O SVR é um serviço do Banco Central que permite ao cidadão verificar se ele, sua empresa ou uma pessoa falecida possui valores esquecidos em bancos, consórcios, financeiras ou corretoras. Para a consulta inicial, não é necessário fazer login — basta informar o CPF e a data de nascimento ou, no caso de empresas, o CNPJ e a data de abertura.
Caso o resultado seja positivo, o usuário deve acessar o sistema com login Gov.br, nos níveis prata ou ouro, e autenticação em duas etapas, para verificar o valor disponível, sua origem, a instituição responsável pela devolução e as orientações para o resgate.
O dinheiro pode ser recuperado de três formas: entrando em contato diretamente com a instituição financeira, solicitando pelo próprio sistema ou optando pelo resgate automático. Essa nova funcionalidade, lançada em maio deste ano, permite que pessoas físicas com chave Pix registrada pelo CPF recebam automaticamente qualquer valor futuro sem precisar refazer consultas.

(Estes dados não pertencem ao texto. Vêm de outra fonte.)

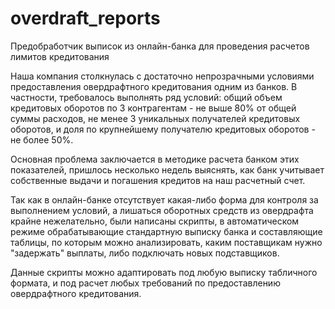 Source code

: # overdraft_reports
Предобработчик выписок из онлайн-банка для проведения расчетов лимитов кредитования

Наша компания столкнулась с достаточно непрозрачными условиями предоставления овердрафтного кредитования одним из банков. В частности, требовалось выполнять ряд условий: общий объем кредитовых оборотов по 3 контрагентам - не выше 80% от общей суммы расходов, не менее 3 уникальных получателей кредитовых оборотов, и доля по крупнейшему получателю кредитовых оборотов - не более 50%. 

Основная проблема заключается в методике расчета банком этих показателей, пришлось несколько недель выяснять, как банк учитывает собственные выдачи и погашения кредитов на наш расчетный счет. 

Так как в онлайн-банке отсутствует какая-либо форма для контроля за выполнением условий, а лишаться оборотных средств из овердрафта крайне нежелательно, были написаны скрипты, в автоматическом режиме обрабатывающие стандартную выписку банка и составляющие таблицы, по которым можно анализировать, каким поставщикам нужно "задержать" выплаты, либо подключать новых подставщиков. 

Данные скрипты можно адаптировать под любую выписку табличного формата, и под расчет любых требований по предоставлению овердрафтного кредитования.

As principais origens dos valores esquecidos incluem contas correntes e poupanças encerradas, cotas de cooperativas de crédito, recursos de consórcios, tarifas ou parcelas cobradas indevidamente, contas de pagamento encerradas e valores mantidos por corretoras e distribuidoras extintas.
Até setembro, 34,2 milhões de beneficiários já haviam sacado valores — 30,9 milhões pessoas físicas e 3,3 milhões empresas. Entretanto, 53,3 milhões ainda não retiraram seus recursos, sendo a maioria referente a pequenas quantias. Cerca de 64,6% dos beneficiários têm direito a valores de até R$ 10, enquanto apenas 1,8% possuem mais de R$ 1 mil.
O Banco Central alerta para golpes envolvendo supostos intermediários. “Todos os serviços do Sistema de Valores a Receber são gratuitos. O BC não envia links, não entra em contato com os cidadãos e ninguém está autorizado a pedir senhas ou informações pessoais”, reforçou a instituição.